La lettera di un esule Istriano

Luciano Toncetti

“Come esule istriano, sono profondamente amareggiato e deluso per il vergognoso trattamento che il film Rosso Istria sta subendo, dopo la presentazione dello stesso alla Mostra del cinema di Venezia, dove ha suscitato interesse e curiosità. Oggi lo stesso, trova difficoltà in gran parte d’Italia nell’esser proiettato, per la reticenza dei titolari delle sale cinematografiche, timorosi di subire ritorsioni e danni da parte di frange di una certa parte politica, che ancora dopo 70 anni non si rassegna alle sentenze decretare dalla Storia.

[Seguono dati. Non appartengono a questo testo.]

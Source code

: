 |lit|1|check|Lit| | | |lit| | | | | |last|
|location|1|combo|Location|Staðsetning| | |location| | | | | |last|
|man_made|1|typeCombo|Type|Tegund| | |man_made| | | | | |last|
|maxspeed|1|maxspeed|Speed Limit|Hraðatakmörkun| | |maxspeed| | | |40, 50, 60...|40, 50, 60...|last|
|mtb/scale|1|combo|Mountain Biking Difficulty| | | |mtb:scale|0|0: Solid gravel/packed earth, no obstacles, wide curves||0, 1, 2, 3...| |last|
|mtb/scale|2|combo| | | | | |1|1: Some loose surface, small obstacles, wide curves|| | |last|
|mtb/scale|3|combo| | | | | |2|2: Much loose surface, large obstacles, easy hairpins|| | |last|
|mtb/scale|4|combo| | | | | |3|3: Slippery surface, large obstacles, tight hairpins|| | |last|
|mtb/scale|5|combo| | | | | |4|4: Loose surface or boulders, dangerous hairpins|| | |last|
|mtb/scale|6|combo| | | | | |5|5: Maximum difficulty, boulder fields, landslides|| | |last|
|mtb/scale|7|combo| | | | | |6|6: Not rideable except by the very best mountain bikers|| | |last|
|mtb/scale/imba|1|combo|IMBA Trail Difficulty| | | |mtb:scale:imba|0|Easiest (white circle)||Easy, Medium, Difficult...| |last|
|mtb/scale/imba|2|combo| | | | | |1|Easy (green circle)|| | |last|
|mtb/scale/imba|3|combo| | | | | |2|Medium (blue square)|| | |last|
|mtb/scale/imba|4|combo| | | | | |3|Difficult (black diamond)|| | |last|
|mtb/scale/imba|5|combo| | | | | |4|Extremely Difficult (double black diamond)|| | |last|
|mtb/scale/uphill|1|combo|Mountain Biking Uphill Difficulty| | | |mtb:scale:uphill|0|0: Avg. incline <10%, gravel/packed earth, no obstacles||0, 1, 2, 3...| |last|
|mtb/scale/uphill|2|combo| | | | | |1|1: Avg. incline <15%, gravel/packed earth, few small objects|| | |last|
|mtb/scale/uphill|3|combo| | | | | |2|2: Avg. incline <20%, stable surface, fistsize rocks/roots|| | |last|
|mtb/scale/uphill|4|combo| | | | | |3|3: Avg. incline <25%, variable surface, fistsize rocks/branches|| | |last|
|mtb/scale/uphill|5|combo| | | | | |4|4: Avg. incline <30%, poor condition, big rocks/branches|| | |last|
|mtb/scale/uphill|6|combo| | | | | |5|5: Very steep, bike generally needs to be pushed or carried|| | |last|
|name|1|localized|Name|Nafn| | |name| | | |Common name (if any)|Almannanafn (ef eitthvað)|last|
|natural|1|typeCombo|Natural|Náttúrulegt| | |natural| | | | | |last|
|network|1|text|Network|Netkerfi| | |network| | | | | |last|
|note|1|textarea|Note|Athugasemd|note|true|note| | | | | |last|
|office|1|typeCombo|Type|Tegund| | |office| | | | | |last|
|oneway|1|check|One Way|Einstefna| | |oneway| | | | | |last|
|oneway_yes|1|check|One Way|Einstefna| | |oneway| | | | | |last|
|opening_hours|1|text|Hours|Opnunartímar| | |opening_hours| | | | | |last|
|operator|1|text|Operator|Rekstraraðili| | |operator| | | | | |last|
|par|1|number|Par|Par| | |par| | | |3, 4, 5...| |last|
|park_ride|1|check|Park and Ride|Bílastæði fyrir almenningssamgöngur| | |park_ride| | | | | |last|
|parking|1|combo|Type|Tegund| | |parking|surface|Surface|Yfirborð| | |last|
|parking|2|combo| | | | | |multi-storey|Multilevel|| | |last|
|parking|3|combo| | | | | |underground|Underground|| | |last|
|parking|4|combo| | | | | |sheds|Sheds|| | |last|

Ma ciò che fa più male, è il silenzio della nostra tanto decantata democrazia, impersonata dalle TV, da autorevoli giornalisti, da politici, nonché da personaggi dei Salotti bene. Pertanto, se questa è la risposta al Niet dei nostalgici nostrani pro Tito, possiamo affermare che la Giornata del Ricordo celebrata a livello nazionale il 10 di febbraio, mi spiace di cuore constatarlo, (vista la situazione), ma è pura e semplice Ipocrisia, in quanto la si celebra perché obbligati da una legge di Stato. Tutto ciò è vergognoso e umiliante per la Gente giuliano-dalmata, che per restare orgogliosamente e ferventemente italiana, volontariamente ha perduto tutto, salvo l’onore e la dignità. Ringrazio per l’attenzione.”